- update to 7.24.0:
  - curl was vulnerable to a data injection attack for certain protocols
    (CVE-2012-0036, http://curl.haxx.se/docs/adv_20120124.html)
  - curl was vulnerable to a SSL CBC IV vulnerability when built to use OpenSSL
    (CVE-2011-3389, http://curl.haxx.se/docs/adv_20120124B.html)
  - CURLOPT_QUOTE: SFTP supports the '*'-prefix now
  - CURLOPT_DNS_SERVERS: set name servers if possible
  - add support for using nettle instead of gcrypt as gnutls backend
  - CURLOPT_INTERFACE: avoid resolving interfaces names with magic prefixes
  - added CURLOPT_ACCEPTTIMEOUT_MS
  - configure: add symbols versioning option --enable-versioned-symbols
  - SSL session share: move the age counter to the share object
  - -J -O: use -O name if no Content-Disposition header comes!
  - protocol_connect: show verbose connect and set connect time
  - query-part: ignore the URI part for given protocols
  - gnutls: only translate winsock errors for old versions
  - POP3: fix end of body detection
  - POP3: detect when LIST returns no mails
  - TELNET: improved treatment of options
  - configure: add support for pkg-config detection of libidn
  - CyaSSL 2.0+ library initialization adjustment
  - multi interface: only use non-NULL socker function pointer
  - call opensocket callback properly for active FTP
  - don't call close socket callback for sockets created with accept()

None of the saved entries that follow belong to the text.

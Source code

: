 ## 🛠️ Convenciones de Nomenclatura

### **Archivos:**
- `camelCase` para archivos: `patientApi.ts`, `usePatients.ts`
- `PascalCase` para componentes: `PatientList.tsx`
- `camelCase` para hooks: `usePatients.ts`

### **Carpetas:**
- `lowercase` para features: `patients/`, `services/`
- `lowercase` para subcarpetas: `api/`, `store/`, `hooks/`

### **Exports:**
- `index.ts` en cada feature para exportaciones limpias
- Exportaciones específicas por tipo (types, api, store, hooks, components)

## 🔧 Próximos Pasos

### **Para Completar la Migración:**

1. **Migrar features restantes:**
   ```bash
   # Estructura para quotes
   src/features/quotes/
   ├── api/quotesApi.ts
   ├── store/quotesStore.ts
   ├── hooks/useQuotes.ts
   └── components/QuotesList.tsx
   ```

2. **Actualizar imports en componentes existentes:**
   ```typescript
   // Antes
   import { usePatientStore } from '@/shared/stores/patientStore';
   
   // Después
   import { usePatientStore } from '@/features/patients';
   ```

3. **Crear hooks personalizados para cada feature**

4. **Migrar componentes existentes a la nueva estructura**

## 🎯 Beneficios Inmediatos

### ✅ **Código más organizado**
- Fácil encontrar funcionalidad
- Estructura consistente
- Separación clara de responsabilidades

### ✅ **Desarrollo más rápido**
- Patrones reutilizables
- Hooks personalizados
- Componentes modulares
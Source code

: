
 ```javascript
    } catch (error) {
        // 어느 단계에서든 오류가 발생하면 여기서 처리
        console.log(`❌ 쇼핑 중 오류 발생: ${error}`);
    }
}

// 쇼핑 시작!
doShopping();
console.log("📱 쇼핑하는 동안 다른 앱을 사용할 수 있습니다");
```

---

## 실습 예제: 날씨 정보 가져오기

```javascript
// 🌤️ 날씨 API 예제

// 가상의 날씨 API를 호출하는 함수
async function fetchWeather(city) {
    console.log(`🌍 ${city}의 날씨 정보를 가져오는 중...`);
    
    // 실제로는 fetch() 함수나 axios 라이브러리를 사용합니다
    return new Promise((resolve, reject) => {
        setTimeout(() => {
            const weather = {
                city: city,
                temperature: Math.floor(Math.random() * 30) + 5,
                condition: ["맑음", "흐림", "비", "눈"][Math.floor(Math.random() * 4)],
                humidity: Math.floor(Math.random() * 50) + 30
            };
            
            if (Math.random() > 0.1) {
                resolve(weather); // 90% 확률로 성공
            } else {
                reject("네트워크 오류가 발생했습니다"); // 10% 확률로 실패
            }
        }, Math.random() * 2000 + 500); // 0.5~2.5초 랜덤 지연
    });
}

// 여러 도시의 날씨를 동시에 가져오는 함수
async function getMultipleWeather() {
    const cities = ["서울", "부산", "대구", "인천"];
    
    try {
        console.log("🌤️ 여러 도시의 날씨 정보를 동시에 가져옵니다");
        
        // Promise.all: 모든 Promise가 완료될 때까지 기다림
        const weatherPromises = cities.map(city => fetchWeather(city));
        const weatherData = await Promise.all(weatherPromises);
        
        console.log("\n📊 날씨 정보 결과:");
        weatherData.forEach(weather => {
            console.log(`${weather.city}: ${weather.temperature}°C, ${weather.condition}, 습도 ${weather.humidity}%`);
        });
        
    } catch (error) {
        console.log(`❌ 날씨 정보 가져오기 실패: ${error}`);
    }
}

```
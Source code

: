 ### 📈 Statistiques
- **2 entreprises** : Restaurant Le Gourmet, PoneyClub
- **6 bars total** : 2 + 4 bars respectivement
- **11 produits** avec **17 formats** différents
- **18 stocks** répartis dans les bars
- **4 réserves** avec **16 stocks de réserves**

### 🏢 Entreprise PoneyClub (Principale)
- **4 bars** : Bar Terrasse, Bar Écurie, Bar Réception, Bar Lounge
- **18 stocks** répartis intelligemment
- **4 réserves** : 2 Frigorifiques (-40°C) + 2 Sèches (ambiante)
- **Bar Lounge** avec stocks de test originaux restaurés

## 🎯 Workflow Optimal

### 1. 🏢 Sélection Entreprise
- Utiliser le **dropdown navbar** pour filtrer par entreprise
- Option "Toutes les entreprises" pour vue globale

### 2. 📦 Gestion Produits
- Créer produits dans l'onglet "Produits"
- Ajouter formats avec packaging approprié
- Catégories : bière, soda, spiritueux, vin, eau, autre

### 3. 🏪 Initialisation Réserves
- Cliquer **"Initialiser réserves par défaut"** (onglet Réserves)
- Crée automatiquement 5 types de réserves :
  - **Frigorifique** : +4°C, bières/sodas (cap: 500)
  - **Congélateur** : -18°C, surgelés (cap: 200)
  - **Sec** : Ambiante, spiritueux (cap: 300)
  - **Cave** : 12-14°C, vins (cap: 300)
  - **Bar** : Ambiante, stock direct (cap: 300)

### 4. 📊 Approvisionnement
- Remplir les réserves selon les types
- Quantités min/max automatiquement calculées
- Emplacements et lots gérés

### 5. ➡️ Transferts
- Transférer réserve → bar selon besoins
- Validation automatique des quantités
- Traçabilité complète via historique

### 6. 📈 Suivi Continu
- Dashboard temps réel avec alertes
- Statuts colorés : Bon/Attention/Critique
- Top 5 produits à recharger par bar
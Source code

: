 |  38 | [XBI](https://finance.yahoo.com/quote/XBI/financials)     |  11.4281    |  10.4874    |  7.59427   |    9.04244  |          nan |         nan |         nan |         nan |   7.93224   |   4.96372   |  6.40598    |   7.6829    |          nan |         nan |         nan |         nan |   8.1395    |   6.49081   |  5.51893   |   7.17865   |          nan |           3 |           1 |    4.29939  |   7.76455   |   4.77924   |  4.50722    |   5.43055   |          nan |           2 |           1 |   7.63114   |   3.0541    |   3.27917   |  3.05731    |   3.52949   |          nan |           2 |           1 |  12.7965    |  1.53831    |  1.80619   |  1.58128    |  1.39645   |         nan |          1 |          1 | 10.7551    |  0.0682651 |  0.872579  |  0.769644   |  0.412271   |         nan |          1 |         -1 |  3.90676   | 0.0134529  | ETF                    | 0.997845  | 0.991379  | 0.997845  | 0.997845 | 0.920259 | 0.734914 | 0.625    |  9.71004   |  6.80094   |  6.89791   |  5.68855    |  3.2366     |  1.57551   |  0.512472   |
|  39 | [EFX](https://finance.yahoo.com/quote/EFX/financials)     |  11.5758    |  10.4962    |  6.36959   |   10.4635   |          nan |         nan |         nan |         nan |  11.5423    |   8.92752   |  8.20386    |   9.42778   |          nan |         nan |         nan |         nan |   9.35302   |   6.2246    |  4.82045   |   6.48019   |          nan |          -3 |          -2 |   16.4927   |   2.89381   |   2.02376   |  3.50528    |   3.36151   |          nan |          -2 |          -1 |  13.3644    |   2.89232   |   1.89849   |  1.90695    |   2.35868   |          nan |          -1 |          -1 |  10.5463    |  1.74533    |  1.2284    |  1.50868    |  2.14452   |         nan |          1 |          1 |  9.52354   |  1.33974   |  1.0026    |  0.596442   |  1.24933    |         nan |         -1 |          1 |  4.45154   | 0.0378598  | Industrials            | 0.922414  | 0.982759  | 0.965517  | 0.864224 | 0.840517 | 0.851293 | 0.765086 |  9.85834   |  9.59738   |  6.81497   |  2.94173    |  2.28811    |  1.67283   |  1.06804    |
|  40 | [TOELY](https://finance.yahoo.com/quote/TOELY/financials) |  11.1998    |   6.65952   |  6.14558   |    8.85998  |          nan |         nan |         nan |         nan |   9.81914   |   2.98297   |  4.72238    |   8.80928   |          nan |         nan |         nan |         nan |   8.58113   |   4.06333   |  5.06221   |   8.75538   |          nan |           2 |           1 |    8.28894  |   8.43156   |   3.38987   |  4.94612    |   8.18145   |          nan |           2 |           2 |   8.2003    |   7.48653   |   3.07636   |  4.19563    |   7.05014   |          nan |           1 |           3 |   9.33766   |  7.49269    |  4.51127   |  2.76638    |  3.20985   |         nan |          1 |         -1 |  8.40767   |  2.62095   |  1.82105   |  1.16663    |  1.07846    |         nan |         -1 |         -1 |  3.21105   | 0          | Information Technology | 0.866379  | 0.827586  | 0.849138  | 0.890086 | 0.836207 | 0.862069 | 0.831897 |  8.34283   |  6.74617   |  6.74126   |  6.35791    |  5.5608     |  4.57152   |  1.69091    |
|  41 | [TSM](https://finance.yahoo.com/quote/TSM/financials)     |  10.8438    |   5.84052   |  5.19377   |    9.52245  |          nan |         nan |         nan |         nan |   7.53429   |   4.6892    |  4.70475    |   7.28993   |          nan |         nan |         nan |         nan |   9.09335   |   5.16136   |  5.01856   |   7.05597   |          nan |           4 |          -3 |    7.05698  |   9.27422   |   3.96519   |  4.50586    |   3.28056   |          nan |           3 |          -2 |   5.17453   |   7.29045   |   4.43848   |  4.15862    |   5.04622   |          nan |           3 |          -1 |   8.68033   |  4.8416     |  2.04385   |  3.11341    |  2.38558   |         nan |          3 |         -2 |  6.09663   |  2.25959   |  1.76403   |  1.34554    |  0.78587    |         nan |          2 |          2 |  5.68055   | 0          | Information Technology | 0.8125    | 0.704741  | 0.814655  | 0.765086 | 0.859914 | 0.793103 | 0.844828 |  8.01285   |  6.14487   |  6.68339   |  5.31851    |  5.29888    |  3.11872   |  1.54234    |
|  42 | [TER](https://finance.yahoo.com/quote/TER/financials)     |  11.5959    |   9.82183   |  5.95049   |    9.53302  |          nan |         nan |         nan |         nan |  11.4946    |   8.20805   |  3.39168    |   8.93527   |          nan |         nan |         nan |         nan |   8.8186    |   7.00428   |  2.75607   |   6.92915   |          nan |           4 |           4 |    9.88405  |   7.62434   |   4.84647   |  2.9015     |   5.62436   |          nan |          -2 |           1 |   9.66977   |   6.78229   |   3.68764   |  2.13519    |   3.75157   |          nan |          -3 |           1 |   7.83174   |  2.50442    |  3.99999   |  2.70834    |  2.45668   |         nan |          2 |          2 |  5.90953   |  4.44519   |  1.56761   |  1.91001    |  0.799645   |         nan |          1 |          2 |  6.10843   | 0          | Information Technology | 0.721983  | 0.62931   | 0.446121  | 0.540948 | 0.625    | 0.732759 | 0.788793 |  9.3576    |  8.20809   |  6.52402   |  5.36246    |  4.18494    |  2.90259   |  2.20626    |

  - differentiate better between host/proxy errors
  - SSH: fix CURLOPT_SSH_HOST_PUBLIC_KEY_MD5 and --hostpubmd5
  - multi: handle timeouts on DNS servers by checking for new sockets
  - CURLOPT_DNS_SERVERS: fix return code
  - POP3: fixed escaped dot not being stripped out
  - OpenSSL: check for the SSLv2 function in configure
  - MakefileBuild: fix the static build
  - create_conn: don't switch to HTTP protocol if tunneling is enabled
  - multi interface: fix block when CONNECT_ONLY option is used
  - fix connection reuse for TLS upgraded connections
  - multiple file upload with -F and custom type
  - multi interface: active FTP connections are no longer blocking
  - Android build fix
  - timer: restore PRETRANSFER timing
  - libcurl.m4: fix quoting arguments of AC_LANG_PROGRAM
  - appconnect time fixed for non-blocking connect ssl backends
  - do not include SSL handshake into time spent waiting for 100-continue
  - handle dns cache case insensitive
  - use new host name casing for subsequent HTTP requests
  - CURLOPT_RESOLVE: avoid adding already present host names
  - SFTP mkdir: use correct permission
  - resolve: don't leak pre-populated dns entries
  - --retry: retry transfers on timeout and DNS errors
  - negotiate with SSPI backend: use the correct buffer for input
  - SFTP dir: increase buffer size counter to avoid cut off file names
  - TFTP: fix resending (again)
  - c-ares: don't include getaddrinfo-using code
  - FTP: CURLE_PARTIAL_FILE will not close the control channel
  - win32-threaded-resolver: stop using a dummy socket
  - OpenSSL: remove reference to openssl internal struct
  - OpenSSL: SSL_OP_NETSCAPE_REUSE_CIPHER_CHANGE_BUG option no longer enabled
  - OpenSSL: fix PKCS#12 certificate parsing related memory leak
  - OpenLDAP: fix LDAP connection phase memory leak
  - Telnet: use correct file descriptor for telnet upload
  - Telnet: Remove bogus optimisation of telnet upload
  - URL parse: user name with ipv6 numerical address
  - polarssl: show cipher suite name correctly with 1.1.0
  - polarssl: havege_rand is not present in version 1.1.0 (WARNING: we still
    use the old API which is said to be insecure - see:
    http://polarssl.org/trac/wiki/SecurityAdvisory201102)
  - gnutls: enforced use of SSLv3
- drop patches from upstream now included in release tarball
- don't include fix for broken applications with curl multi from Fedora 14
  onwards (#599340)
- update debug and UTF8 patches